● **Recorded data**:
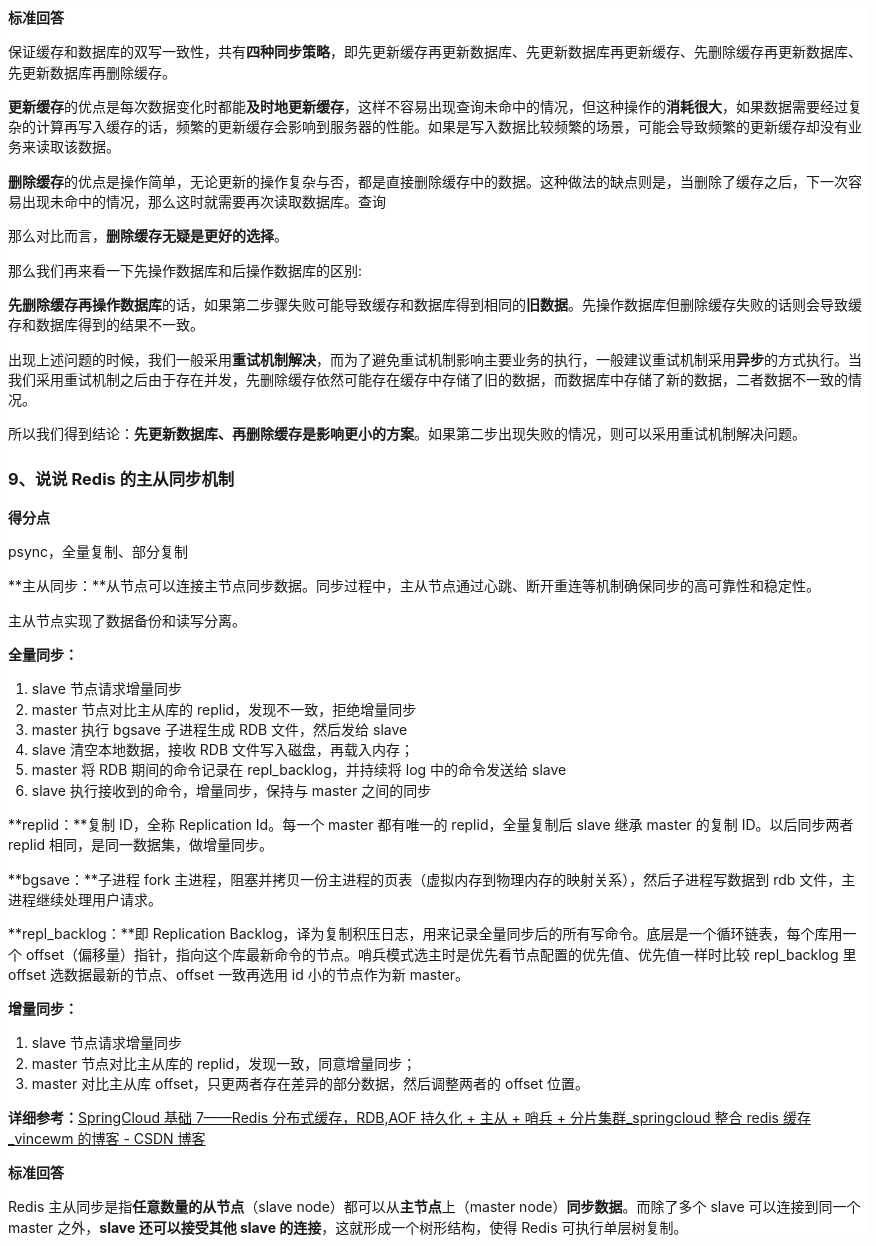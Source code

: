 **标准回答**

保证缓存和数据库的双写一致性，共有**四种同步策略**，即先更新缓存再更新数据库、先更新数据库再更新缓存、先删除缓存再更新数据库、先更新数据库再删除缓存。

**更新缓存**的优点是每次数据变化时都能**及时地更新缓存**，这样不容易出现查询未命中的情况，但这种操作的**消耗很大**，如果数据需要经过复杂的计算再写入缓存的话，频繁的更新缓存会影响到服务器的性能。如果是写入数据比较频繁的场景，可能会导致频繁的更新缓存却没有业务来读取该数据。

**删除缓存**的优点是操作简单，无论更新的操作复杂与否，都是直接删除缓存中的数据。这种做法的缺点则是，当删除了缓存之后，下一次容易出现未命中的情况，那么这时就需要再次读取数据库。查询

那么对比而言，**删除缓存无疑是更好的选择**。

那么我们再来看一下先操作数据库和后操作数据库的区别:

**先删除缓存再操作数据库**的话，如果第二步骤失败可能导致缓存和数据库得到相同的**旧数据**。先操作数据库但删除缓存失败的话则会导致缓存和数据库得到的结果不一致。

出现上述问题的时候，我们一般采用**重试机制解决**，而为了避免重试机制影响主要业务的执行，一般建议重试机制采用**异步**的方式执行。当我们采用重试机制之后由于存在并发，先删除缓存依然可能存在缓存中存储了旧的数据，而数据库中存储了新的数据，二者数据不一致的情况。

所以我们得到结论：**先更新数据库、再删除缓存是影响更小的方案**。如果第二步出现失败的情况，则可以采用重试机制解决问题。

### 9、说说 Redis 的主从同步机制

**得分点**

psync，全量复制、部分复制

**主从同步：**从节点可以连接主节点同步数据。同步过程中，主从节点通过心跳、断开重连等机制确保同步的高可靠性和稳定性。

主从节点实现了数据备份和读写分离。

**全量同步：**

1.  slave 节点请求增量同步
2.  master 节点对比主从库的 replid，发现不一致，拒绝增量同步
3.  master 执行 bgsave 子进程生成 RDB 文件，然后发给 slave
4.  slave 清空本地数据，接收 RDB 文件写入磁盘，再载入内存；
5.  master 将 RDB 期间的命令记录在 repl_backlog，并持续将 log 中的命令发送给 slave
6.  slave 执行接收到的命令，增量同步，保持与 master 之间的同步

**replid：**复制 ID，全称 Replication Id。每一个 master 都有唯一的 replid，全量复制后 slave 继承 master 的复制 ID。以后同步两者 replid 相同，是同一数据集，做增量同步。

**bgsave：**子进程 fork 主进程，阻塞并拷贝一份主进程的页表（虚拟内存到物理内存的映射关系），然后子进程写数据到 rdb 文件，主进程继续处理用户请求。

**repl_backlog：**即 Replication Backlog，译为复制积压日志，用来记录全量同步后的所有写命令。底层是一个循环链表，每个库用一个 offset（偏移量）指针，指向这个库最新命令的节点。哨兵模式选主时是优先看节点配置的优先值、优先值一样时比较 repl_backlog 里 offset 选数据最新的节点、offset 一致再选用 id 小的节点作为新 master。

**增量同步：**

1.  slave 节点请求增量同步
2.  master 节点对比主从库的 replid，发现一致，同意增量同步；
3.  master 对比主从库 offset，只更两者存在差异的部分数据，然后调整两者的 offset 位置。 

**详细参考：**[SpringCloud 基础 7——Redis 分布式缓存，RDB,AOF 持久化 + 主从 + 哨兵 + 分片集群_springcloud 整合 redis 缓存_vincewm 的博客 - CSDN 博客](https://blog.csdn.net/qq_40991313/article/details/126912298?spm=1001.2014.3001.5501 "SpringCloud基础7——Redis分布式缓存，RDB,AOF持久化+主从+哨兵+分片集群_springcloud整合redis缓存_vincewm的博客-CSDN博客") 

**标准回答**

Redis 主从同步是指**任意数量的从节点**（slave node）都可以从**主节点**上（master node）**同步数据**。而除了多个 slave 可以连接到同一个 master 之外，**slave 还可以接受其他 slave 的连接**，这就形成一个树形结构，使得 Redis 可执行单层树复制。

● **Work to complete**: The answer should hold exactly the lines running from the one with "基础 7——Redis 分布式缓存，RDB,AOF" to the final line of the data, both ends counted.

● **Result of the exercise**:
**详细参考：**[SpringCloud 基础 7——Redis 分布式缓存，RDB,AOF 持久化 + 主从 + 哨兵 + 分片集群_springcloud 整合 redis 缓存_vincewm 的博客 - CSDN 博客](https://blog.csdn.net/qq_40991313/article/details/126912298?spm=1001.2014.3001.5501 "SpringCloud基础7——Redis分布式缓存，RDB,AOF持久化+主从+哨兵+分片集群_springcloud整合redis缓存_vincewm的博客-CSDN博客") 

**标准回答**

Redis 主从同步是指**任意数量的从节点**（slave node）都可以从**主节点**上（master node）**同步数据**。而除了多个 slave 可以连接到同一个 master 之外，**slave 还可以接受其他 slave 的连接**，这就形成一个树形结构，使得 Redis 可执行单层树复制。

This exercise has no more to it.